START Source data

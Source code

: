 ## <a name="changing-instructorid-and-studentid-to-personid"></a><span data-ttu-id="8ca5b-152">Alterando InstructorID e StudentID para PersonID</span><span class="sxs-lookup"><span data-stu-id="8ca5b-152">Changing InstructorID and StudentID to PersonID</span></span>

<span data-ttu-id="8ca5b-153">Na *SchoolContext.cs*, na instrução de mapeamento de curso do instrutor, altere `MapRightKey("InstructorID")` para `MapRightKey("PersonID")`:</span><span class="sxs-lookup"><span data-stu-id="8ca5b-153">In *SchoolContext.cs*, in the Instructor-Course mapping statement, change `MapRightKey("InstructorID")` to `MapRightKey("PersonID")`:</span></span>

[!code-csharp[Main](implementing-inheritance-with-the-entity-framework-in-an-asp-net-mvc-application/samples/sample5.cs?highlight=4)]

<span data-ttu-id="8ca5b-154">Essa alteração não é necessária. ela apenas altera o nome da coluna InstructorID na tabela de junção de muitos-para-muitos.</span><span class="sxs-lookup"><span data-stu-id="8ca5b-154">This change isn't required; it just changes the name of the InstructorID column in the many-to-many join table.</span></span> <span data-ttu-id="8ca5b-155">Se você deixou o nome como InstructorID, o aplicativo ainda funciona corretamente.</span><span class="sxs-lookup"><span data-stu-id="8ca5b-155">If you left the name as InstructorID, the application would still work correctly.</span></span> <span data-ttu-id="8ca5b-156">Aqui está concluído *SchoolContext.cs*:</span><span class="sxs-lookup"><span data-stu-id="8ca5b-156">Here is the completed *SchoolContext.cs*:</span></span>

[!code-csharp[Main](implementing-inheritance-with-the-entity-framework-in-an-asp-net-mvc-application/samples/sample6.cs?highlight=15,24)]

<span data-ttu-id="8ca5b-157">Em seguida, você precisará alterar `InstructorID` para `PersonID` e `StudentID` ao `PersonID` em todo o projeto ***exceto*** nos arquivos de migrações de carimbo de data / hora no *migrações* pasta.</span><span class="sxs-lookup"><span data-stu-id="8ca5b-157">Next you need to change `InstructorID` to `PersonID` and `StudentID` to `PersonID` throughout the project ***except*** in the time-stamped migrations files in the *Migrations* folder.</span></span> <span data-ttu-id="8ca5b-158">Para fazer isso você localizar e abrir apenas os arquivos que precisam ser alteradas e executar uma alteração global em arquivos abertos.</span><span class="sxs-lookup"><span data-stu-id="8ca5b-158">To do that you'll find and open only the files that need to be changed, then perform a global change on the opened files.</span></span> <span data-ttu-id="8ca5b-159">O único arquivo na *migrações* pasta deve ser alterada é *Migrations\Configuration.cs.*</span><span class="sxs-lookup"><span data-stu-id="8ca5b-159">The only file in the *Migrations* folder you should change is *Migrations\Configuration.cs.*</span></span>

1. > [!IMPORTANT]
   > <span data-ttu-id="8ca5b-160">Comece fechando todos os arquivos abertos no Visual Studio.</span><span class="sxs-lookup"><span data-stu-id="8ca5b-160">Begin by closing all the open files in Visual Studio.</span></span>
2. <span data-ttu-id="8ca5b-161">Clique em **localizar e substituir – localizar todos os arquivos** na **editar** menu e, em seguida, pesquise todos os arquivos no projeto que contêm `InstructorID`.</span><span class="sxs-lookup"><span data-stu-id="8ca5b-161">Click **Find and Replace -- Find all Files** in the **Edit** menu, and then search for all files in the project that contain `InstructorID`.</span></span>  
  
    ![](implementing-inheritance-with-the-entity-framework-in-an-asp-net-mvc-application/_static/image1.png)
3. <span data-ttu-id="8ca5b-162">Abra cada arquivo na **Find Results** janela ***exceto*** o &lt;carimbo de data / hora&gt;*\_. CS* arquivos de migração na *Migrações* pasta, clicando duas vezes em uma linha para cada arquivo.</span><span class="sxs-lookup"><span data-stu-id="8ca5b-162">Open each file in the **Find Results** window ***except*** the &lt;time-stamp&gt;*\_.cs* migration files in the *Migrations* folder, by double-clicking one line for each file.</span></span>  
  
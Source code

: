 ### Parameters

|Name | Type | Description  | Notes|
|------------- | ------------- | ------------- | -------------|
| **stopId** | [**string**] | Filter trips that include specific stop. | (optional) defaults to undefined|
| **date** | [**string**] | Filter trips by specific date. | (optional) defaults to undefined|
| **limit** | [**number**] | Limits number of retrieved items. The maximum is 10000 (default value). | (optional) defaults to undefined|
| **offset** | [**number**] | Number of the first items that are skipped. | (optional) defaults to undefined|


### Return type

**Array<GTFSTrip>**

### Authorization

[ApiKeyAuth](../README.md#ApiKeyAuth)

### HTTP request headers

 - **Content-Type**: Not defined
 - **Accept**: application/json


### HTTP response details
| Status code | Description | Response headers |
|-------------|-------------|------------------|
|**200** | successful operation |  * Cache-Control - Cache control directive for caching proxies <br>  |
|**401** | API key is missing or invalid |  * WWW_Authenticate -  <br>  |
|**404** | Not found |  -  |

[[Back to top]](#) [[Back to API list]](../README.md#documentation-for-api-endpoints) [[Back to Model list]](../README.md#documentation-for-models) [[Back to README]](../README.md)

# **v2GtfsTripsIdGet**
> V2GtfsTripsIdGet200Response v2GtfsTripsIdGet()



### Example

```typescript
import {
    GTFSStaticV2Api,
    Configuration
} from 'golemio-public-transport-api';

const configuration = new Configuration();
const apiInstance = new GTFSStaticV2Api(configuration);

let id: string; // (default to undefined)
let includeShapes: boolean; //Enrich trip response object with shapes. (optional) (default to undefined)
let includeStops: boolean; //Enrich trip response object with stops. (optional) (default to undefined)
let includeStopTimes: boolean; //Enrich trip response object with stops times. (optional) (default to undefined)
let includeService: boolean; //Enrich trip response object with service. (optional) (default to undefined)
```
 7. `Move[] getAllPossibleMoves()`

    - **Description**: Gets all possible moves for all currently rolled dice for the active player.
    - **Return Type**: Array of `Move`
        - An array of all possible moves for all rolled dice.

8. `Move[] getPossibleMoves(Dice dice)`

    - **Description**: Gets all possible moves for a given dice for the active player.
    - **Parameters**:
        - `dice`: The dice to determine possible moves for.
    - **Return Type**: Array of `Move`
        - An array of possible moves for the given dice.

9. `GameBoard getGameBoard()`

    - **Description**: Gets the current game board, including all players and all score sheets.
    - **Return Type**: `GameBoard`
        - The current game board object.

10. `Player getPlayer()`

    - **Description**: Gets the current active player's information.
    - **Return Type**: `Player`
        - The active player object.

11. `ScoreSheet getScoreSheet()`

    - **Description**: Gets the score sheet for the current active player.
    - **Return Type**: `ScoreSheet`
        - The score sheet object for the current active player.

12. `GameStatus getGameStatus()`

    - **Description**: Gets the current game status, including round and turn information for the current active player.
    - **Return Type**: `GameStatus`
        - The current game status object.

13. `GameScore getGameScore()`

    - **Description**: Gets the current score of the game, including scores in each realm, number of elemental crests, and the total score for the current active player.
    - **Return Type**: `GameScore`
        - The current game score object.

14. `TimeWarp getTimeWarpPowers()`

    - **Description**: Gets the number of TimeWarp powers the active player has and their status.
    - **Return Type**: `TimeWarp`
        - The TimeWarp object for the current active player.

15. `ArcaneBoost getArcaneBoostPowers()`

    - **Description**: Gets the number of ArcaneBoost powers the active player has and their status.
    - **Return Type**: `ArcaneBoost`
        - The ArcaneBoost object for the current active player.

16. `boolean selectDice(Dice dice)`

END Source data

▶ _What you will do_: Word for word, restate the lines of the data above that fall between the line holding "Not found |" and the line holding "- The active player object.", inclusive, and no other lines.

▶ _Answer section_:
|**404** | Not found |  -  |

[[Back to top]](#) [[Back to API list]](../README.md#documentation-for-api-endpoints) [[Back to Model list]](../README.md#documentation-for-models) [[Back to README]](../README.md)

# **v2GtfsTripsIdGet**
> V2GtfsTripsIdGet200Response v2GtfsTripsIdGet()



### Example

```typescript
import {
    GTFSStaticV2Api,
    Configuration
} from 'golemio-public-transport-api';

const configuration = new Configuration();
const apiInstance = new GTFSStaticV2Api(configuration);

let id: string; // (default to undefined)
let includeShapes: boolean; //Enrich trip response object with shapes. (optional) (default to undefined)
let includeStops: boolean; //Enrich trip response object with stops. (optional) (default to undefined)
let includeStopTimes: boolean; //Enrich trip response object with stops times. (optional) (default to undefined)
let includeService: boolean; //Enrich trip response object with service. (optional) (default to undefined)
```
 7. `Move[] getAllPossibleMoves()`

    - **Description**: Gets all possible moves for all currently rolled dice for the active player.
    - **Return Type**: Array of `Move`
        - An array of all possible moves for all rolled dice.

8. `Move[] getPossibleMoves(Dice dice)`

    - **Description**: Gets all possible moves for a given dice for the active player.
    - **Parameters**:
        - `dice`: The dice to determine possible moves for.
    - **Return Type**: Array of `Move`
        - An array of possible moves for the given dice.

9. `GameBoard getGameBoard()`

    - **Description**: Gets the current game board, including all players and all score sheets.
    - **Return Type**: `GameBoard`
        - The current game board object.

10. `Player getPlayer()`

    - **Description**: Gets the current active player's information.
    - **Return Type**: `Player`
        - The active player object.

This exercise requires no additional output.